A highly selective small molecule A3AR agonist blocked development of oxaliplatin-induced neuropathic pain without interfering with anticancer effects.
Clinicians may soon have a new tool for preventing chemotherapy-induced neuropathic pain (CINP). Writing the in the journal Pain, researchers at Saint Louis University (SLU) report that A3AR agonists, which are already in advanced clinical trials as anticancer agents, may actually work as as an adjunct to chemotherapy, to prevent CINP.
Daniela Salvemini, PhD, a professor of pharmacology and physiology at SLU in Saint Louis, said there are nearly 14 million cancer survivors in the United States and many suffer from long-term side effects of CINP. Yet, there are no proven strategies for prevention or treatment. In the current investigation, Salvemini et al studied the platinum-based chemotherapy drug oxaliplatin, commonly used to treat colorectal cancer. Oxaliplatin is often used in conjunction with with fluorouracil and folinic acid (leucovorin) in therapy for advanced cancer.

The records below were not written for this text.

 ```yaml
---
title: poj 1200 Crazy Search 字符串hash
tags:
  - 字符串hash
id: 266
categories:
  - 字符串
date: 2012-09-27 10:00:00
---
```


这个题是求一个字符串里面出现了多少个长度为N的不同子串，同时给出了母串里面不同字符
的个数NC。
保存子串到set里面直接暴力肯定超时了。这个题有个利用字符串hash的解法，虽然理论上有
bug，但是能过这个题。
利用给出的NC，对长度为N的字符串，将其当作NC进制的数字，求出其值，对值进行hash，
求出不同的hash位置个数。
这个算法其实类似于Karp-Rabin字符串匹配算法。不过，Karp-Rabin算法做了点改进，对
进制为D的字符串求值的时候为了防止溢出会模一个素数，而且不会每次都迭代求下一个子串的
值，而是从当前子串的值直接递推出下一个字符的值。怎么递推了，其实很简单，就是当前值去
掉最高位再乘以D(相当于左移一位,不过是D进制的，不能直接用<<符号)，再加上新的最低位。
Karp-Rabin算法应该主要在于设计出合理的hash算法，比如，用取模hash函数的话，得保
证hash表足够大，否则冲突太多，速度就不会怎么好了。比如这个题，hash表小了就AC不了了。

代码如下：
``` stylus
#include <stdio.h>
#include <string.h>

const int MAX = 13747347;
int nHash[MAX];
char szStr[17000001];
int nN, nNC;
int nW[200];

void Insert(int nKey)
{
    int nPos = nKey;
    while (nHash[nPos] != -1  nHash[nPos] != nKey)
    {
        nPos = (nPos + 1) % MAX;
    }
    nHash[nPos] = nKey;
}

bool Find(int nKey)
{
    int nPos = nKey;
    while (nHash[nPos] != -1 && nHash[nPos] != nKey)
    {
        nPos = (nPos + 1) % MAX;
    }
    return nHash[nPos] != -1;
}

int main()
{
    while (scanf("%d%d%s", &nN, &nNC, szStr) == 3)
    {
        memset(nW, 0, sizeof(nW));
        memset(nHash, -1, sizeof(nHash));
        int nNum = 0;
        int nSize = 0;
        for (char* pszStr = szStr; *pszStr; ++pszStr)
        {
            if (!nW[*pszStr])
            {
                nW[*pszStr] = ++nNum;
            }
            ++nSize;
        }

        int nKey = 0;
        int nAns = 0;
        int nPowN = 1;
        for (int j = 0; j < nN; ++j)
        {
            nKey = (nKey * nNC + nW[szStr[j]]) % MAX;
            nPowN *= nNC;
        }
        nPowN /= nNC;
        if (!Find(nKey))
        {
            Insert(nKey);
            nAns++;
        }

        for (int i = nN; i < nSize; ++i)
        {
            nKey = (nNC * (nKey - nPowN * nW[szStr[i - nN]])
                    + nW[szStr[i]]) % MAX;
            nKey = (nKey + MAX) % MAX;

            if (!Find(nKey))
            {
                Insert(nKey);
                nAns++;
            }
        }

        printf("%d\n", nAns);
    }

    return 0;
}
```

The team discovered that chemotherapy alters the signaling of a protective molecule in the spinal cord at one of its receptor subtypes (A3 adenosine receptor). “Restoring signaling with a small-molecule highly selective A3AR agonist given only during the period of oxaliplatin blocked the development of oxaliplatin-induced neuropathic pain without interfering with anticancer effects,” said Salvemini.
She noted it was remarkable that the effects were long-lasting after discontinuation of this A3AR agonist. Also remarkable was that protective effects of the A3AR compounds were mediated by a potent endogenous anti-inflammatory and neuroprotective cytokine, interleukin 10.
“Chemotherapy-induced neuropathic pain is a major dose-limiting toxicity of a widely used chemotherapeutic in different classes,” Salvemini and colleagues wrote. Studies suggest that more than 60% of patients with colorectal cancer who receive oxaliplatin develop CINP.
Salvemini said the current findings suggest that small-molecule A3AR agonists could be given as adjunct to chemotherapy to block the development of pain, potentially allowing for better anticancer dosing regimens. “Moreover, our work suggests that these novel non-narcotic analgesics could be given in settings where the cancer has been eradicated but the pain persists, thus improving the quality of life of these patients,” said Salvemini.
Furthermore, CINP is a huge unmet medical need that impacts treatment as well as quality of life. Salvemini said there are very few drugs available to manage neuropathy-related pain, and what is used currently often has limited efficacy and many side effects. Having a novel non-narcotic analgesic that could be used to prevent and treat established chemotherapy-induced pain could have a major impact on patients in treatment, in remission, and in survivors, according to Salvemini. Since A3AR agonists are currently being studied in advanced clinical trials as novel anticancer agents, they could make it to the clinic relatively soon, and may have more than one role to play.